Fake news is spreading at an ever-increasing rate, making it harder for detection systems to keep up. Image: Skórzewiak — stock.adobe.com  

A Federation University researcher has developed a tool in the fight against online misinformation, with a machine-learning application designed to detect fake news circulating on social media platforms.

Dr Jannatul Ferdush, from Federation’s Centre of Smart Analytics research centre, says the tool was developed because fake news has become a significant challenge on social platforms, often causing unwanted tension and increasing uncertainty about what is real.

“Fake news is constantly evolving, which makes the process of identifying it all the more challenging,” she said.

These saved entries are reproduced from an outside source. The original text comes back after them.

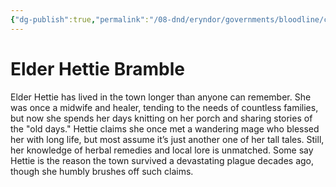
 ```yaml
---
{"dg-publish":true,"permalink":"/08-dnd/eryndor/governments/bloodline/cities-and-towns/charhollow/charhollow-town-gossip/"}
---
```


# **Elder Hettie Bramble**

Elder Hettie has lived in the town longer than anyone can remember. She was once a midwife and healer, tending to the needs of countless families, but now she spends her days knitting on her porch and sharing stories of the "old days." Hettie claims she once met a wandering mage who blessed her with long life, but most assume it’s just another one of her tall tales. Still, her knowledge of herbal remedies and local lore is unmatched. Some say Hettie is the reason the town survived a devastating plague decades ago, though she humbly brushes off such claims.
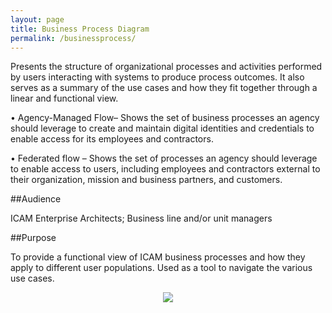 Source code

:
 ```yaml
---
layout: page
title: Business Process Diagram
permalink: /businessprocess/
---
```

Presents the structure of organizational processes and activities performed by users interacting with systems to produce process outcomes. It also serves as a summary of the use cases and how they fit together through a linear and functional view.

•	Agency-Managed Flow– Shows the set of business processes an agency should leverage to create and maintain digital identities and credentials to enable access for its employees and contractors.

•	Federated flow – Shows the set of processes an agency should leverage to enable access to users, including employees and contractors external to their organization, mission and business partners, and customers.

##Audience

ICAM Enterprise Architects; Business line and/or unit managers


##Purpose

To provide a functional view of ICAM business processes and how they apply to different user populations. Used as a tool to navigate the various use cases.

<div style="text-align:center"><img src="{{site.baseurl}}/img/BusinessProcessDiagram.png"/></div>
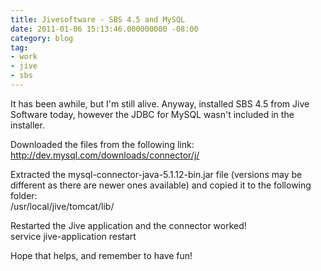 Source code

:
```yaml
---
title: Jivesoftware - SBS 4.5 and MySQL
date: 2011-01-06 15:13:46.000000000 -08:00
category: blog
tag:
- work
- jive
- sbs
---
```

<p>It has been awhile, but I'm still alive. Anyway, installed SBS 4.5 from Jive Software today, however the JDBC for MySQL wasn't included in the installer.</p>
<p>Downloaded the files from the following link:<br />
<a href="http://dev.mysql.com/downloads/connector/j/">http://dev.mysql.com/downloads/connector/j/</a></p>
<p>Extracted the mysql-connector-java-5.1.12-bin.jar file (versions may be different as there are newer ones available) and copied it to the following folder:<br />
/usr/local/jive/tomcat/lib/</p>
<p>Restarted the Jive application and the connector worked!<br />
service jive-application restart</p>
<p>Hope that helps, and remember to have fun!</p>
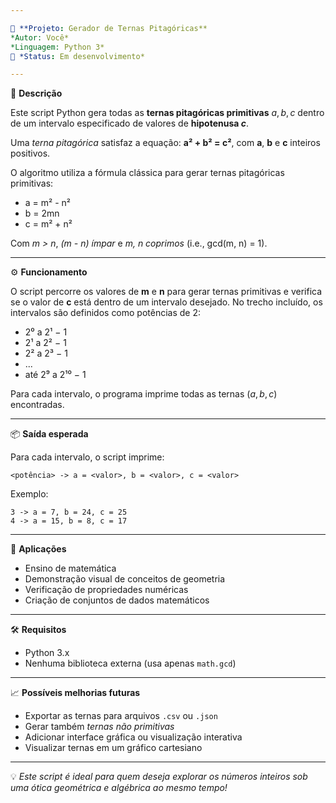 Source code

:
 ```yaml
---

📐 **Projeto: Gerador de Ternas Pitagóricas**
*Autor: Você*
*Linguagem: Python 3*
🚀 *Status: Em desenvolvimento*

---
```


🎯 **Descrição**

Este script Python gera todas as **ternas pitagóricas primitivas** $a, b, c$ dentro de um intervalo especificado de valores de **hipotenusa $c$**.

Uma *terna pitagórica* satisfaz a equação:
**a² + b² = c²**, com **a**, **b** e **c** inteiros positivos.

O algoritmo utiliza a fórmula clássica para gerar ternas pitagóricas primitivas:

* a = m² - n²
* b = 2mn
* c = m² + n²

Com *m > n*, *(m - n) ímpar* e *m, n coprimos* (i.e., gcd(m, n) = 1).

---

⚙️ **Funcionamento**

O script percorre os valores de **m** e **n** para gerar ternas primitivas e verifica se o valor de **c** está dentro de um intervalo desejado.
No trecho incluído, os intervalos são definidos como potências de 2:

* 2⁰ a 2¹ − 1
* 2¹ a 2² − 1
* 2² a 2³ − 1
* ...
* até 2⁹ a 2¹⁰ − 1

Para cada intervalo, o programa imprime todas as ternas $(a, b, c)$ encontradas.

---

📦 **Saída esperada**

Para cada intervalo, o script imprime:

`<potência> -> a = <valor>, b = <valor>, c = <valor>`

Exemplo:

```
3 -> a = 7, b = 24, c = 25
4 -> a = 15, b = 8, c = 17
```

---

🧠 **Aplicações**

* Ensino de matemática
* Demonstração visual de conceitos de geometria
* Verificação de propriedades numéricas
* Criação de conjuntos de dados matemáticos

---

🛠️ **Requisitos**

* Python 3.x
* Nenhuma biblioteca externa (usa apenas `math.gcd`)

---

📈 **Possíveis melhorias futuras**

* Exportar as ternas para arquivos `.csv` ou `.json`
* Gerar também *ternas não primitivas*
* Adicionar interface gráfica ou visualização interativa
* Visualizar ternas em um gráfico cartesiano

---

💡 *Este script é ideal para quem deseja explorar os números inteiros sob uma ótica geométrica e algébrica ao mesmo tempo!*
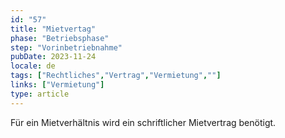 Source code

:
 ```yaml
---
id: "57"
title: "Mietvertag"
phase: "Betriebsphase"
step: "Vorinbetriebnahme"
pubDate: 2023-11-24
locale: de
tags: ["Rechtliches","Vertrag","Vermietung",""]
links: ["Vermietung"]
type: article
---
```


Für ein Mietverhältnis wird ein schriftlicher Mietvertrag benötigt.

The research, which focused on a specially curated detection system that identifies fake news through text, was developed as part of her PhD project. Dr Ferdush also experimented with images for the project.

The innovative method for detecting fake news integrates content and comments from multiple social media platforms, aggregating and analysing user interactions from diverse sources to provide a more comprehensive view of the information landscape.

The process involves continually ‘feeding’ the machine-learning tool fake and real news, training the detection system to identify what is not real.

She says the negative impact of fake news underscores the urgency of developing more effective detection systems.

“In fake news, there is often no editorial body, especially on social media. Normally, fake news does not follow grammar correctly, or it has many grammatical mistakes. But with real news, it has an editorial body and mostly very good grammar,” Dr Ferdush said.

“Also, if users from multiple platforms say that something is a real news item, then there is a high chance it is real. This corresponds with the process of identifying fake news from user comments on multiple social media platforms.”

Dr Jannatul Ferdush says fake news is also spreading at an ever-increasing rate, making it harder for detection systems to keep up. As a result, these detection systems will continuously need to be adjusted.

“We need to keep retraining these models of detection because fake news is always evolving, along with the fact that machine learning is trained on historical and not current data,” she said.

“If there is a data drift [when real-world data changes, making a machine learning model less reliable over time], we need to calculate the data drift. If current data is different to historical data, we need to retrain it. This is true for most machine learning cases.”

Dr Ferdush says she hopes to continue developing the tool, which has taken three years to complete, and includes real-life data for training and testing.

Dr Ferdush, who is currently working part-time at Federation, says she is thankful to her supervising team who helped her on her PhD journey and hopes to inspire the next generation by teaching programming and IT in schools.

“Doing a PhD is not always a smooth ride, and you’ll find that a lot of the time things won’t go your way,” she said.

“But, at the end, it’s all worth it. My advice to anyone undertaking a PhD is just to keep going.”